Albert Einstein: Modern fiziğin kuramcısı
Bilim dünyasında birçok şeye öncü olmuş, modern fiziğin kuramlarının oluşmasında büyük büyük katkıları olan Albert Einstein'a ve onun dünyaya ışık tutan bilimsel çalışmalarına Molatik oluyoruz...
Eğitimi bir türlü sevemedi
Albert Einstein 14 Mart 1879 yılında Almanya'da doğdu. Bilime olan düşkünlüğü babasından geliyordu diyebiliriz çünkü babasu 'Einstein&Cie' adında bir elektrik mühendisliği ile ilgili şirket kurmuşlardı. 1884 yılında eğitimi için özel dersler ve keman dersleri aldı. Fakat Albert Einstein eğitimden pek hoşlanmıyordu. 1894 yılında ailesinin iflas etmesi sebebiyle İtalya'ya yerleştiler.
Swiss Federal Polytechnic Enstitüsü'ne gitmek için başvurdu ancak giriş sınavında başarısız olduğu için, İşviçere 'Aarau'da eğitimine devam etti. Fakat babasının istediği gibi elektrik mühendisi olamayacağını anlamıştı. Daha sonrasında 'Swiss Federal Polytechnic Enstitüsü'ne matematik ve fizik öğretmeni olmak için gitti. James Clerk Maxwell'in 'Elektromanyetik Teorisi' üzerinde çalıştı. Okulun tek kız öğrencisi olan Mileva Maric ile tanıştı. Evlenmek için ailesiyle tanıştırdı fakat Mileva'nın yaşının büyük olması ve Yahudi olmamasından dolayı annesi evliliğe razı gelmedi. Mileva'nın evlilik dışı hamile kalmasıyla doğan kızlarını da evlatlık olarak vermek zorunda kaldılar. Fakat 1903'te ne olursa olsun ailesinin tüm karşı gelmelerine rağmen Mileva Maric ile evlendi.

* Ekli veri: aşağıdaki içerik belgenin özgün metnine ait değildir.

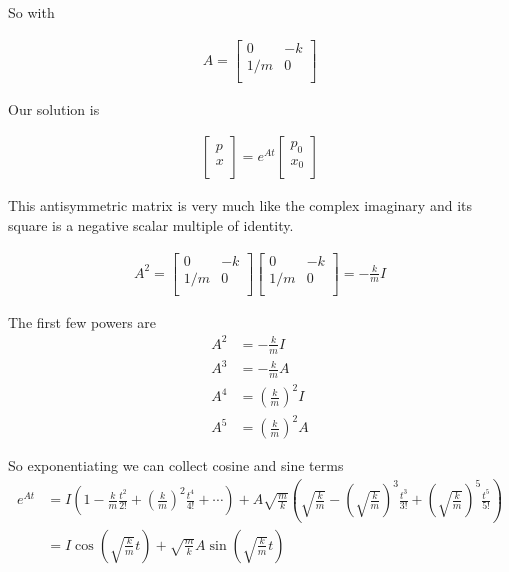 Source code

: So with 

\begin{align}\label{eqn:hamiltonian:woo5}
A = 
\begin{bmatrix}
0 & - k \\
1/m & 0 \\
\end{bmatrix}
\end{align}

Our solution is 

\begin{align}\label{eqn:hamiltonian:woo6}
\begin{bmatrix}
p \\
x \\
\end{bmatrix}
=
e^{At}
\begin{bmatrix}
p_0 \\
x_0 \\
\end{bmatrix}
\end{align}

This antisymmetric matrix is very much like the complex imaginary and its square is a negative scalar multiple of identity.

\begin{align}\label{eqn:hamiltonian:woo7}
A^2 =
\begin{bmatrix}
0 & - k \\
1/m & 0 \\
\end{bmatrix}
\begin{bmatrix}
0 & - k \\
1/m & 0 \\
\end{bmatrix}
=
-\frac{k}{m} I
\end{align}

The first few powers are 
\begin{align}\label{eqn:hamiltonian:woo8}
A^2 &= -\frac{k}{m} I \\
A^3 &= -\frac{k}{m} A \\
A^4 &= \left(\frac{k}{m}\right)^2 I \\
A^5 &= \left(\frac{k}{m}\right)^2 A
\end{align}

So exponentiating we can collect cosine and sine terms
\begin{align*}
e^{At} 
&= I \left( 1 - \frac{k}{m} \frac{t^2}{2!} + \left( \frac{k}{m} \right)^2 \frac{t^4}{4!} + \cdots \right) 
+ A\sqrt{\frac{m}{k}} \left( \sqrt{\frac{k}{m}} - \left(\sqrt{\frac{k}{m}}\right)^3 \frac{t^3}{3!} + \left(\sqrt{\frac{k}{m}}\right)^5 \frac{t^5}{5!} \right) \\
&= 
I \cos\left(\sqrt{\frac{k}{m}} t\right) + \sqrt{\frac{m}{k}} A \sin\left(\sqrt{\frac{k}{m}} t\right)
\end{align*}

Atatürk'e yazdığı mektupla...
Daha sonrasında Albert Einstein okuldan mezun oldu. Çok genç olmasından dolayı öğretmenlik için başvurduğu yerlerden olumlu cevap alamıyordu. Geçimini sağlamak için matematik ve fizik dersleri vermeye devam ediyordu. Öğretmenlikten şansı yaver gitmeyen Einstein İsviçre Patent Ofisi'nde işe başladı. Einstein, mucitlerin patent alabilmesi için yaptıkları aletler inceliyor ve elektromanyetik cihazların denetimini yapıyordu. Cihazların farklılıklarını ve zayıf yönlerini görerek, nasıl düzeltilebileceği üstünde çalışıyordu. Bazen o kadar çok değişiklik yapması gerkeiyordu ki alet onun tasarımı haline gelebiliyordu.
Böylelikle makine teknolojisine hakim bir duruma gelmişti. Bir yandan da Max Planck'ın 'Kuantum Teorisi' üzerine çalışıyordu. Modern fizğin temellerini oluşturan makalelerini yazmaya başladı. Bu makalelerden üçü Nobel Ödülü'ne aday gösterildi. Uzun tartışmalardan sonra 'The Photoelectic Effect' adlı çalışması 1921 yılında Nobel Fizik Ödülü'nü aldı. Bu çalışmasında Kuantum Fiziği üzerine yoğunlaşmıştı. Yıllar boyunca çalışmalarına devam etti ve üniversitelerde profesörlük yaptı.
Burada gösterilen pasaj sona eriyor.